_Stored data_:
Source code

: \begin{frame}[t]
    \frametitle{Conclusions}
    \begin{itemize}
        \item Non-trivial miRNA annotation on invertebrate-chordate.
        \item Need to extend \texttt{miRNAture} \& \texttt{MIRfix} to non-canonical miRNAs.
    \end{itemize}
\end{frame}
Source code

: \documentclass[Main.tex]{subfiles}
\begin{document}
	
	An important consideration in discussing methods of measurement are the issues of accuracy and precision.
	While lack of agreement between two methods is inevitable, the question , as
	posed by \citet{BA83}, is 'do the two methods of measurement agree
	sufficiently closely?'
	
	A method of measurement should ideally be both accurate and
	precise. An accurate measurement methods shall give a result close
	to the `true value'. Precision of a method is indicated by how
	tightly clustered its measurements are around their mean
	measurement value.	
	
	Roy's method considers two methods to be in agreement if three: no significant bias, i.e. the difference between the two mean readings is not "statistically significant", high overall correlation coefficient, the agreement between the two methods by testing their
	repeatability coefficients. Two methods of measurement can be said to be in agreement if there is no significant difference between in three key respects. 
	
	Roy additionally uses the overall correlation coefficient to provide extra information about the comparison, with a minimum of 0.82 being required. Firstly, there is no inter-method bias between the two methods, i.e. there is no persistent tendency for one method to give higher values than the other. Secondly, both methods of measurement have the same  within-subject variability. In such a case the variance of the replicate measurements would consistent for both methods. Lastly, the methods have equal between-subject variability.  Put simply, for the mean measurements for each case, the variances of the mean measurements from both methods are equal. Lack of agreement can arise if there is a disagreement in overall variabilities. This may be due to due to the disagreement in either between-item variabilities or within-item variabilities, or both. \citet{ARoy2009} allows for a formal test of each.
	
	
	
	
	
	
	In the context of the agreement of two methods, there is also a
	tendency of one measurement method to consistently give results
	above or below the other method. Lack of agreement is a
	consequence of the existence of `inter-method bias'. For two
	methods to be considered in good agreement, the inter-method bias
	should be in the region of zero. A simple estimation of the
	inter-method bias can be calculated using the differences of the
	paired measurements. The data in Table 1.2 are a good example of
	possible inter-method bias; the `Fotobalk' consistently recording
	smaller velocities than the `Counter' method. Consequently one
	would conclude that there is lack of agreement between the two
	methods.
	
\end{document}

_Task instructions_: Would you transcribe every entry exactly, leaving nothing out?

_Solution to this problem_:
Source code

: \begin{frame}[t]
    \frametitle{Conclusions}
    \begin{itemize}
        \item Non-trivial miRNA annotation on invertebrate-chordate.
        \item Need to extend \texttt{miRNAture} \& \texttt{MIRfix} to non-canonical miRNAs.
    \end{itemize}
\end{frame}
Source code

: \documentclass[Main.tex]{subfiles}
\begin{document}
	
	An important consideration in discussing methods of measurement are the issues of accuracy and precision.
	While lack of agreement between two methods is inevitable, the question , as
	posed by \citet{BA83}, is 'do the two methods of measurement agree
	sufficiently closely?'
	
	A method of measurement should ideally be both accurate and
	precise. An accurate measurement methods shall give a result close
	to the `true value'. Precision of a method is indicated by how
	tightly clustered its measurements are around their mean
	measurement value.	
	
	Roy's method considers two methods to be in agreement if three: no significant bias, i.e. the difference between the two mean readings is not "statistically significant", high overall correlation coefficient, the agreement between the two methods by testing their
	repeatability coefficients. Two methods of measurement can be said to be in agreement if there is no significant difference between in three key respects. 
	
	Roy additionally uses the overall correlation coefficient to provide extra information about the comparison, with a minimum of 0.82 being required. Firstly, there is no inter-method bias between the two methods, i.e. there is no persistent tendency for one method to give higher values than the other. Secondly, both methods of measurement have the same  within-subject variability. In such a case the variance of the replicate measurements would consistent for both methods. Lastly, the methods have equal between-subject variability.  Put simply, for the mean measurements for each case, the variances of the mean measurements from both methods are equal. Lack of agreement can arise if there is a disagreement in overall variabilities. This may be due to due to the disagreement in either between-item variabilities or within-item variabilities, or both. \citet{ARoy2009} allows for a formal test of each.
	
	
	
	
	
	
	In the context of the agreement of two methods, there is also a
	tendency of one measurement method to consistently give results
	above or below the other method. Lack of agreement is a
	consequence of the existence of `inter-method bias'. For two
	methods to be considered in good agreement, the inter-method bias
	should be in the region of zero. A simple estimation of the
	inter-method bias can be calculated using the differences of the
	paired measurements. The data in Table 1.2 are a good example of
	possible inter-method bias; the `Fotobalk' consistently recording
	smaller velocities than the `Counter' method. Consequently one
	would conclude that there is lack of agreement between the two
	methods.
	
\end{document}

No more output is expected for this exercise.